Source texts of formatted documents

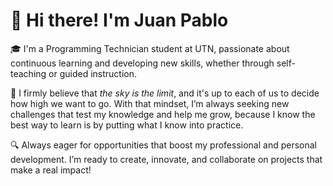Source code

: <h1>👋 Hi there! I'm Juan Pablo</h1>

<p>🎓 I'm a Programming Technician student at UTN, passionate about continuous learning and developing new skills, whether through self-teaching or guided instruction.</p>

<p>🚀 I firmly believe that <em>the sky is the limit</em>, and it's up to each of us to decide how high we want to go. With that mindset, I’m always seeking new challenges that test my knowledge and help me grow, because I know the best way to learn is by putting what I know into practice.</p>

<p>🔍 Always eager for opportunities that boost my professional and personal development. I’m ready to create, innovate, and collaborate on projects that make a real impact!</p>


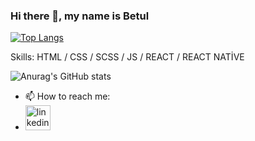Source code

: ### Hi there 👋, my name is Betul

[![Top Langs](https://github-readme-stats.vercel.app/api/top-langs/?username=betuldemirr&layout=compact)](https://github.com/anuraghazra/github-readme-stats)


Skills: HTML / CSS / SCSS / JS / REACT / REACT NATİVE 


![Anurag's GitHub stats](https://github-readme-stats.vercel.app/api?username=betuldemirr&show_icons=true&theme=radical)

- 📫 How to reach me: 
-    [<img src='https://cdn.jsdelivr.net/npm/simple-icons@3.0.1/icons/linkedin.svg' alt='linkedin' height='40'>](https://www.linkedin.com/in/https://www.linkedin.com/in/betuldemirrr//)  
<!--
**betuldemirr/betuldemirr** is a ✨ _special_ ✨ repository because its `README.md` (this file) appears on your GitHub profile.

Here are some ideas to get you started:

- 🔭 I’m currently working on ...
- 🌱 I’m currently learning ...
- 👯 I’m looking to collaborate on ...
- 🤔 I’m looking for help with ...
- 💬 Ask me about ...
- 📫 How to reach me: ...
- 😄 Pronouns: ...
- ⚡ Fun fact: ...
-->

▶ _WHAT IS NEEDED_
Verbatim transcription needed, from the opening line of the entries above through the line containing "<p>🚀 I firmly"; pictures do not belong in it.

▶ _TASK OUTPUT_
Source code

: <h1>👋 Hi there! I'm Juan Pablo</h1>

<p>🎓 I'm a Programming Technician student at UTN, passionate about continuous learning and developing new skills, whether through self-teaching or guided instruction.</p>

<p>🚀 I firmly believe that <em>the sky is the limit</em>, and it's up to each of us to decide how high we want to go. With that mindset, I’m always seeking new challenges that test my knowledge and help me grow, because I know the best way to learn is by putting what I know into practice.</p>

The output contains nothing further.